Served! Food to Expect on the Inca Trail

Sean Russo April 23, 2012 23

Photo by Gillian Anne Lucas

I’ve been referred to as an unadventurous eater in the past. I am one to traditionally opt for familiar dishes when travelling both due to fear of the unknown and to avoid any issues that might arise from foreign dishes ravishing my stomach.

When I signed up on the Inca Discovery Plus, I was quite nervous of what they would be feeding me whilst I trekked through the mountains on my four-day, three-night hike toward Machu Picchu. To me, this “fear” was quite normal and I had dreams of being subjected to the same old porridge and stew dishes for each meal because that would be the easiest way to go.

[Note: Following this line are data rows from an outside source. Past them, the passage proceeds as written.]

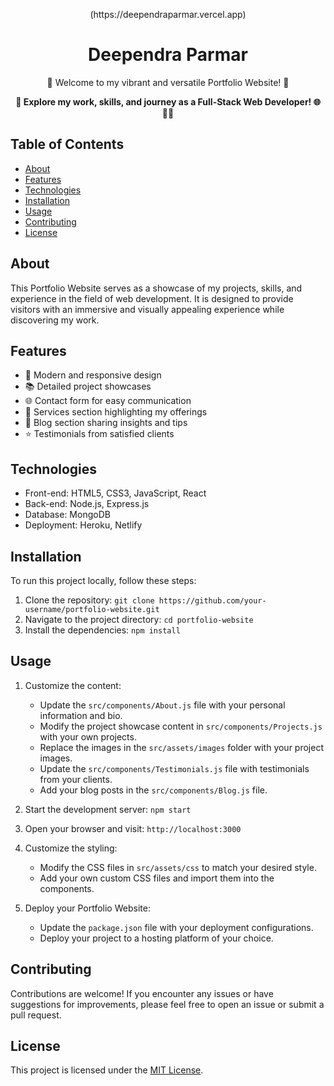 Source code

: <p align="center">
  (https://deependraparmar.vercel.app)
</p>

<h1 align="center">Deependra Parmar</h1>

<p align="center">
  🌟 Welcome to my vibrant and versatile Portfolio Website! 🌟
</p>

<p align="center">
  <strong>🚀 Explore my work, skills, and journey as a Full-Stack Web Developer! 🌐👩‍💻</strong>
</p>

## Table of Contents

- [About](#about)
- [Features](#features)
- [Technologies](#technologies)
- [Installation](#installation)
- [Usage](#usage)
- [Contributing](#contributing)
- [License](#license)

## About

This Portfolio Website serves as a showcase of my projects, skills, and experience in the field of web development. It is designed to provide visitors with an immersive and visually appealing experience while discovering my work.

## Features

- 🎨 Modern and responsive design
- 📚 Detailed project showcases
- 🌐 Contact form for easy communication
- 💼 Services section highlighting my offerings
- 📝 Blog section sharing insights and tips
- ⭐ Testimonials from satisfied clients

## Technologies

- Front-end: HTML5, CSS3, JavaScript, React
- Back-end: Node.js, Express.js
- Database: MongoDB
- Deployment: Heroku, Netlify

## Installation

To run this project locally, follow these steps:

1. Clone the repository: `git clone https://github.com/your-username/portfolio-website.git`
2. Navigate to the project directory: `cd portfolio-website`
3. Install the dependencies: `npm install`

## Usage

1. Customize the content:
   - Update the `src/components/About.js` file with your personal information and bio.
   - Modify the project showcase content in `src/components/Projects.js` with your own projects.
   - Replace the images in the `src/assets/images` folder with your project images.
   - Update the `src/components/Testimonials.js` file with testimonials from your clients.
   - Add your blog posts in the `src/components/Blog.js` file.

2. Start the development server: `npm start`

3. Open your browser and visit: `http://localhost:3000`

4. Customize the styling:
   - Modify the CSS files in `src/assets/css` to match your desired style.
   - Add your own custom CSS files and import them into the components.

5. Deploy your Portfolio Website:
   - Update the `package.json` file with your deployment configurations.
   - Deploy your project to a hosting platform of your choice.

## Contributing

Contributions are welcome! If you encounter any issues or have suggestions for improvements, please feel free to open an issue or submit a pull request.

## License

This project is licensed under the [MIT License](LICENSE).

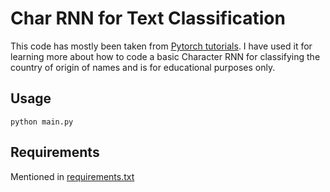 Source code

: # Char RNN for Text Classification

This code has mostly been taken from [Pytorch tutorials](https://pytorch.org/tutorials/intermediate/char_rnn_classification_tutorial.html). I have used it for learning more about how to code a basic Character RNN for classifying the country of origin of names and is for educational purposes only.

## Usage
`python main.py`

## Requirements
Mentioned in [requirements.txt](requirements.txt)
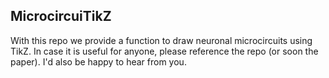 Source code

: ## MicrocircuiTikZ

With this repo we provide a function to draw neuronal microcircuits using TikZ.
In case it is useful for anyone, please reference the repo (or soon the paper). I'd also be happy to hear from you.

The first indication of what my dining experiences were going to be came as we crossed the bridge at KM 82 to begin our journey in Ollantaytambo. Our team of 21 porters, who made our journey quite enjoyable and almost effortless (other than those giant Inca steps), came running by with backpacks filled with all sorts of goodies and I was reassured by our CEO that I was going to be eating like a King for the next few days.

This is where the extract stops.